Segment Open

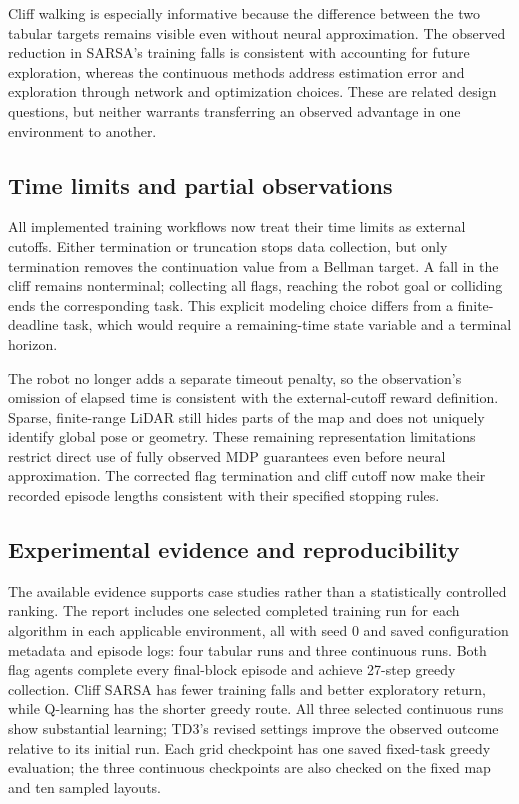 \documentclass[11pt,a4paper]{article}
\theoremstyle{definition}
\theoremstyle{plain}
\theoremstyle{remark}
\begin{document}
Cliff walking is especially informative because the difference between the two tabular targets remains visible even without neural approximation. The observed reduction in SARSA's training falls is consistent with accounting for future exploration, whereas the continuous methods address estimation error and exploration through network and optimization choices. These are related design questions, but neither warrants transferring an observed advantage in one environment to another.

\subsection{Time limits and partial observations}

All implemented training workflows now treat their time limits as external cutoffs. Either termination or truncation stops data collection, but only termination removes the continuation value from a Bellman target. A fall in the cliff remains nonterminal; collecting all flags, reaching the robot goal or colliding ends the corresponding task. This explicit modeling choice differs from a finite-deadline task, which would require a remaining-time state variable and a terminal horizon.

The robot no longer adds a separate timeout penalty, so the observation's omission of elapsed time is consistent with the external-cutoff reward definition. Sparse, finite-range LiDAR still hides parts of the map and does not uniquely identify global pose or geometry. These remaining representation limitations restrict direct use of fully observed MDP guarantees even before neural approximation. The corrected flag termination and cliff cutoff now make their recorded episode lengths consistent with their specified stopping rules.

\subsection{Experimental evidence and reproducibility}

The available evidence supports case studies rather than a statistically controlled ranking. The report includes one selected completed training run for each algorithm in each applicable environment, all with seed 0 and saved configuration metadata and episode logs: four tabular runs and three continuous runs. Both flag agents complete every final-block episode and achieve 27-step greedy collection. Cliff SARSA has fewer training falls and better exploratory return, while Q-learning has the shorter greedy route. All three selected continuous runs show substantial learning; TD3's revised settings improve the observed outcome relative to its initial run. Each grid checkpoint has one saved fixed-task greedy evaluation; the three continuous checkpoints are also checked on the fixed map and ten sampled layouts.
\end{document}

Segment Closed

• **Work item**
Out of the data above, return each line where the word "subsection" can be found.

• **Solution to this problem**
\subsection{Time limits and partial observations}
\subsection{Experimental evidence and reproducibility}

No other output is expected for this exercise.